◆ EXERCISE ◆
Using the data below, copy each line that includes the word "azure".

GIVEN RECORDS section start

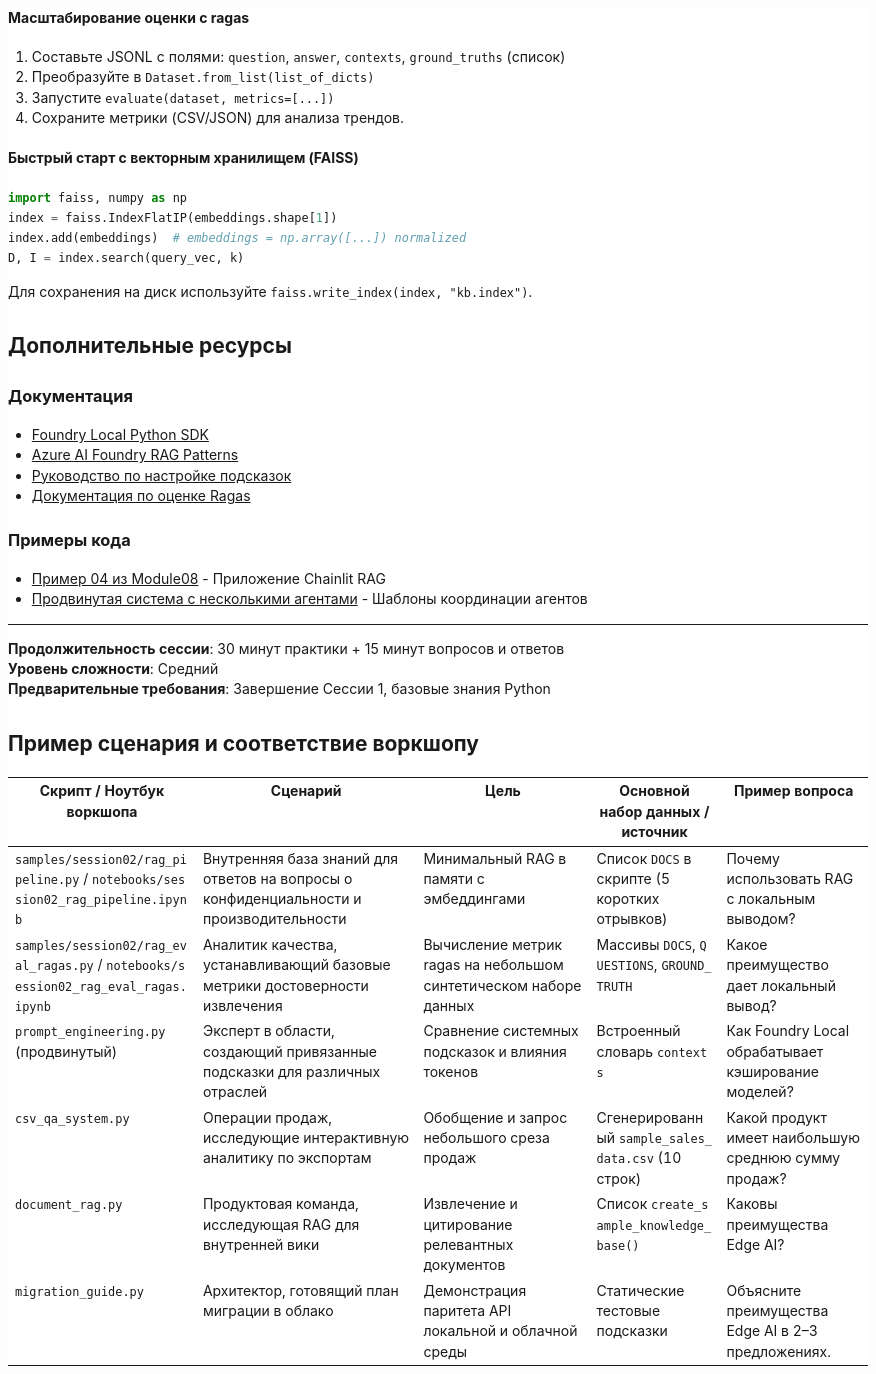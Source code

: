 
#### Масштабирование оценки с ragas

1. Составьте JSONL с полями: `question`, `answer`, `contexts`, `ground_truths` (список)
2. Преобразуйте в `Dataset.from_list(list_of_dicts)`
3. Запустите `evaluate(dataset, metrics=[...])`
4. Сохраните метрики (CSV/JSON) для анализа трендов.

#### Быстрый старт с векторным хранилищем (FAISS)

```python
import faiss, numpy as np
index = faiss.IndexFlatIP(embeddings.shape[1])
index.add(embeddings)  # embeddings = np.array([...]) normalized
D, I = index.search(query_vec, k)
```

Для сохранения на диск используйте `faiss.write_index(index, "kb.index")`.

## Дополнительные ресурсы

### Документация
- [Foundry Local Python SDK](https://learn.microsoft.com/en-us/azure/ai-foundry/foundry-local/reference/reference-sdk?pivots=programming-language-python)
- [Azure AI Foundry RAG Patterns](https://learn.microsoft.com/en-us/azure/ai-foundry/concepts/retrieval-augmented-generation)
- [Руководство по настройке подсказок](https://learn.microsoft.com/en-us/azure/ai-services/openai/concepts/advanced-prompt-engineering)
- [Документация по оценке Ragas](https://docs.ragas.io)

### Примеры кода
- [Пример 04 из Module08](./samples/04/README.md) - Приложение Chainlit RAG
- [Продвинутая система с несколькими агентами](./samples/09/README.md) - Шаблоны координации агентов

---

**Продолжительность сессии**: 30 минут практики + 15 минут вопросов и ответов  
**Уровень сложности**: Средний  
**Предварительные требования**: Завершение Сессии 1, базовые знания Python

## Пример сценария и соответствие воркшопу

| Скрипт / Ноутбук воркшопа | Сценарий | Цель | Основной набор данных / источник | Пример вопроса |
|----------------------------|----------|------|-----------------------|------------------|
| `samples/session02/rag_pipeline.py` / `notebooks/session02_rag_pipeline.ipynb` | Внутренняя база знаний для ответов на вопросы о конфиденциальности и производительности | Минимальный RAG в памяти с эмбеддингами | Список `DOCS` в скрипте (5 коротких отрывков) | Почему использовать RAG с локальным выводом? |
| `samples/session02/rag_eval_ragas.py` / `notebooks/session02_rag_eval_ragas.ipynb` | Аналитик качества, устанавливающий базовые метрики достоверности извлечения | Вычисление метрик ragas на небольшом синтетическом наборе данных | Массивы `DOCS`, `QUESTIONS`, `GROUND_TRUTH` | Какое преимущество дает локальный вывод? |
| `prompt_engineering.py` (продвинутый) | Эксперт в области, создающий привязанные подсказки для различных отраслей | Сравнение системных подсказок и влияния токенов | Встроенный словарь `contexts` | Как Foundry Local обрабатывает кэширование моделей? |
| `csv_qa_system.py` | Операции продаж, исследующие интерактивную аналитику по экспортам | Обобщение и запрос небольшого среза продаж | Сгенерированный `sample_sales_data.csv` (10 строк) | Какой продукт имеет наибольшую среднюю сумму продаж? |
| `document_rag.py` | Продуктовая команда, исследующая RAG для внутренней вики | Извлечение и цитирование релевантных документов | Список `create_sample_knowledge_base()` | Каковы преимущества Edge AI? |
| `migration_guide.py` | Архитектор, готовящий план миграции в облако | Демонстрация паритета API локальной и облачной среды | Статические тестовые подсказки | Объясните преимущества Edge AI в 2–3 предложениях. |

GIVEN RECORDS section end

◆ ANSWER TO THE EXERCISE ◆
- [Foundry Local Python SDK](https://learn.microsoft.com/en-us/azure/ai-foundry/foundry-local/reference/reference-sdk?pivots=programming-language-python)
- [Azure AI Foundry RAG Patterns](https://learn.microsoft.com/en-us/azure/ai-foundry/concepts/retrieval-augmented-generation)
- [Руководство по настройке подсказок](https://learn.microsoft.com/en-us/azure/ai-services/openai/concepts/advanced-prompt-engineering)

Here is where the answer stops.